How are hash table's values stored physically in memory?

Question

Question:

How are hash table's values stored in memory such that space if efficiently used and values don't have to be relocated often?

My current understanding (could be wrong):

Let's say I have 3 objects stored in a hash table. Their hash functions generate these values:

0
10
20

I would presume that the pointers of these objects would not be stored at the following memory addresses because there would be huge gaps between them:

startOfHashTable + 0
startOfHashTable + 10
startOfHashTable + 20

The Wikipedia article on hash tables says that the "index" is computed as such:

hash = hashfunc(key)
index = hash % array_size

So in my example, the indices would be:

0 % 3 = 0
10 % 3 = 1
20 % 3 = 2

This gets rid of the huge gaps that I mentioned before. Even with this modulo scheme, there's problems when you add more objects to the hash table. If I add a fourth object to the hash table, I would need to apply % 4 to get the index. Wouldn't that invalidate all the % 3's that I did in the past? Would all those previous % 3's need to be relocated to the % 4 locations?

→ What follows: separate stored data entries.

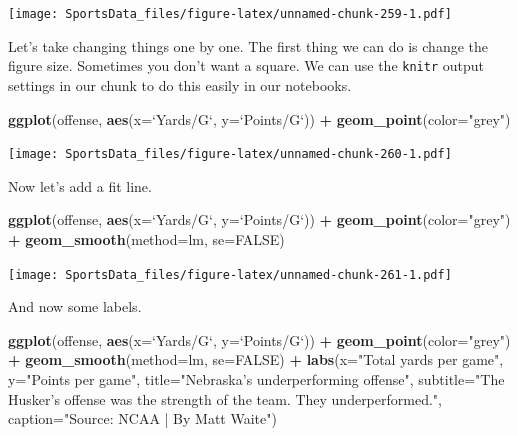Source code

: \documentclass[]{book}
\newenvironment{Shaded}{\begin{snugshade}}{\end{snugshade}}
\newcommand{\DataTypeTok}[1]{\textcolor[rgb]{0.13,0.29,0.53}{#1}}
\newcommand{\KeywordTok}[1]{\textcolor[rgb]{0.13,0.29,0.53}{\textbf{#1}}}
\newcommand{\NormalTok}[1]{#1}
\newcommand{\OperatorTok}[1]{\textcolor[rgb]{0.81,0.36,0.00}{\textbf{#1}}}
\newcommand{\OtherTok}[1]{\textcolor[rgb]{0.56,0.35,0.01}{#1}}
\newcommand{\StringTok}[1]{\textcolor[rgb]{0.31,0.60,0.02}{#1}}
\begin{document}
\texttt{[image: SportsData\_files/figure-latex/unnamed-chunk-259-1.pdf]}

Let's take changing things one by one. The first thing we can do is change the figure size. Sometimes you don't want a square. We can use the \texttt{knitr} output settings in our chunk to do this easily in our notebooks.

\begin{Shaded}
\begin{Highlighting}[]
\KeywordTok{ggplot}\NormalTok{(offense, }\KeywordTok{aes}\NormalTok{(}\DataTypeTok{x=}\StringTok{`}\DataTypeTok{Yards/G}\StringTok{`}\NormalTok{, }\DataTypeTok{y=}\StringTok{`}\DataTypeTok{Points/G}\StringTok{`}\NormalTok{)) }\OperatorTok{+}\StringTok{ }
\StringTok{  }\KeywordTok{geom_point}\NormalTok{(}\DataTypeTok{color=}\StringTok{"grey"}\NormalTok{)}
\end{Highlighting}
\end{Shaded}

\texttt{[image: SportsData\_files/figure-latex/unnamed-chunk-260-1.pdf]}

Now let's add a fit line.

\begin{Shaded}
\begin{Highlighting}[]
\KeywordTok{ggplot}\NormalTok{(offense, }\KeywordTok{aes}\NormalTok{(}\DataTypeTok{x=}\StringTok{`}\DataTypeTok{Yards/G}\StringTok{`}\NormalTok{, }\DataTypeTok{y=}\StringTok{`}\DataTypeTok{Points/G}\StringTok{`}\NormalTok{)) }\OperatorTok{+}\StringTok{ }
\StringTok{  }\KeywordTok{geom_point}\NormalTok{(}\DataTypeTok{color=}\StringTok{"grey"}\NormalTok{) }\OperatorTok{+}\StringTok{ }\KeywordTok{geom_smooth}\NormalTok{(}\DataTypeTok{method=}\NormalTok{lm, }\DataTypeTok{se=}\OtherTok{FALSE}\NormalTok{)}
\end{Highlighting}
\end{Shaded}

\texttt{[image: SportsData\_files/figure-latex/unnamed-chunk-261-1.pdf]}

And now some labels.

\begin{Shaded}
\begin{Highlighting}[]
\KeywordTok{ggplot}\NormalTok{(offense, }\KeywordTok{aes}\NormalTok{(}\DataTypeTok{x=}\StringTok{`}\DataTypeTok{Yards/G}\StringTok{`}\NormalTok{, }\DataTypeTok{y=}\StringTok{`}\DataTypeTok{Points/G}\StringTok{`}\NormalTok{)) }\OperatorTok{+}\StringTok{ }
\StringTok{  }\KeywordTok{geom_point}\NormalTok{(}\DataTypeTok{color=}\StringTok{"grey"}\NormalTok{) }\OperatorTok{+}\StringTok{ }\KeywordTok{geom_smooth}\NormalTok{(}\DataTypeTok{method=}\NormalTok{lm, }\DataTypeTok{se=}\OtherTok{FALSE}\NormalTok{) }\OperatorTok{+}\StringTok{ }
\StringTok{  }\KeywordTok{labs}\NormalTok{(}\DataTypeTok{x=}\StringTok{"Total yards per game"}\NormalTok{, }\DataTypeTok{y=}\StringTok{"Points per game"}\NormalTok{, }\DataTypeTok{title=}\StringTok{"Nebraska's underperforming offense"}\NormalTok{, }\DataTypeTok{subtitle=}\StringTok{"The Husker's offense was the strength of the team. They underperformed."}\NormalTok{, }\DataTypeTok{caption=}\StringTok{"Source: NCAA | By Matt Waite"}\NormalTok{)}
\end{Highlighting}
\end{Shaded}
\end{document}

score 16 · Answer 1 · edited Oct 05 '15 at 06:00

16

The entries of a hash table are stored in an array. However, you have misunderstood the application of the modulo operator to the hash values. If the hash table is stored in an array of size $n$, then the hash function is computed modulo $n$, regardless of how many items are currently stored in the table. So, in your example, if you were storing the items in an array of size 6, the three items with hash values 0, 10 and 20 would be stored at locations 0, 4 and 2, respectively. If you added a fourth element with hash value, say, 31, that would be stored at location 1, without needing to move any of the first three items. If your hash table was becoming full and you wanted to move it into a bigger array, then you would need to recalculate the locations of all the items in the table and move them appropriately.

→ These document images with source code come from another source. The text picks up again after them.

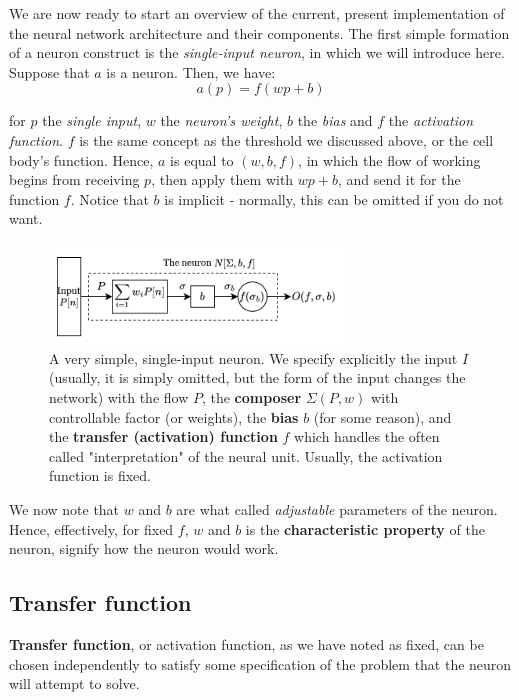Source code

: We are now ready to start an overview of the current, present implementation of the neural network architecture and their components. The first simple formation of a neuron construct is the \textit{single-input neuron}, in which we will introduce here. Suppose that $a$ is a neuron. Then, we have: $$a(p)=f(wp+b)$$

for $p$ the \textit{single input}, $w$ the \textit{neuron's weight}, $b$ the \textit{bias} and $f$ the \textit{activation function}. $f$ is the same concept as the threshold we discussed above, or the cell body's function. Hence, $a$ is equal to $(w,b,f)$, in which the flow of working begins from receiving $p$, then apply them with $wp+b$, and send it for the function $f$. Notice that $b$ is implicit - normally, this can be omitted if you do not want. 
\begin{figure}[h!]
    \centering
    \includegraphics[width=0.7\textwidth]{img/brainneuron2.png}
    \caption{A very simple, single-input neuron. We specify explicitly the input $I$ (usually, it is simply omitted, but the form of the input changes the network) with the flow $P$, the \textbf{composer} $\Sigma(P, w)$ with controllable factor (or weights), the \textbf{bias} $b$ (for some reason), and the \textbf{transfer (activation) function} $f$ which handles the often called "interpretation" of the neural unit. Usually, the activation function is fixed.}
\end{figure}
We now note that $w$ and $b$ are what called \textit{adjustable} parameters of the neuron. Hence, effectively, for fixed $f$, $w$ and $b$ is the \textbf{characteristic property} of the neuron, signify how the neuron would work. 

\subsection{Transfer function}
\textbf{Transfer function}, or activation function, as we have noted as fixed, can be chosen independently to satisfy some specification of the problem that the neuron will attempt to solve.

edited Oct 05 '15 at 06:00

Tom van der Zanden

13,238
1
35
54

answered Feb 27 '15 at 00:47

David Richerby

81,689
26
141
235

1

So you're saying hash tables are created with an estimated potential size and the items are only relocated when you need to increase the size... So it doesn't matter if a hash function has uniform distribution. For example, hash values of 0, 5, and 10 are uniformly distributed, but when inserted into a hash table of potential size 5, they all collide in bucket 0. It would be better to say the hash % table size should be uniformly distributed, not the hash itself. – Pwner Feb 27 '15 at 01:12
@Pwner All of that is correct, yes. – David Richerby Feb 27 '15 at 01:37
1

How is it possible to create a uniformly distributed hash % tableSize when tableSize can change? The hash values of 0, 5, and 10 create many collisions when the table size is 5, but have no collisions when the table size is 20. – Pwner Feb 27 '15 at 02:44
1

@Pwner Keep in mind that hashtables only have expected constant-time operations, if that. But only if the hash function is (approximately) uniform. – Raphael Feb 27 '15 at 07:41
@Pwner Dynamic size may not be studied as intensely because part of the premise is to use arrays which have static size. Afaik, there is no trivial or efficient way to move from a smaller to a larger table so most implementations amortise the cost away by growing rarely, i.e. by doubling size in each step. – Raphael Feb 27 '15 at 07:42
1

@Pwner The distribution isn't literally uniform -- but you would aim for close to uniform. – David Richerby Feb 27 '15 at 08:52
@Raphaek: with certain growing/shrinking schemes (i.e. geometric/exponential resizing), the cost of operations in hash table isn't just an expected cost, but actually amortised cost. The proof is too complicated to include in a comment, but this means the average number of times the elements have to be reinserted due to resizing is a constant multiple of the size of the hashtable over all operations. The maximum and minimum amount of wasted space at any point in time can also be proven to be a constant factor of the size of the hashtable. – Lie Ryan Feb 28 '15 at 03:56

score 9 · Answer 2 · edited Apr 13 '17 at 12:48

Hash-table usually do waste space. Many algorithms do, since time-space trade-offs are common, but they usually hide it better :). Like other algorithms, hash-tables do it to get better time performance.

The first point is that you try to avoid collisions in your hash-table, because that keeps the access time cost constant (but collisions are usually allowed and can be dealt with, thus allowing several items to be in the same entry, at time cost). The second point is that you try to avoid large unused gaps because that costs memory. The third point is that you avoid changing your hashing function (hence also the table size) because it requires reorganizing the whole table, which has a large time cost.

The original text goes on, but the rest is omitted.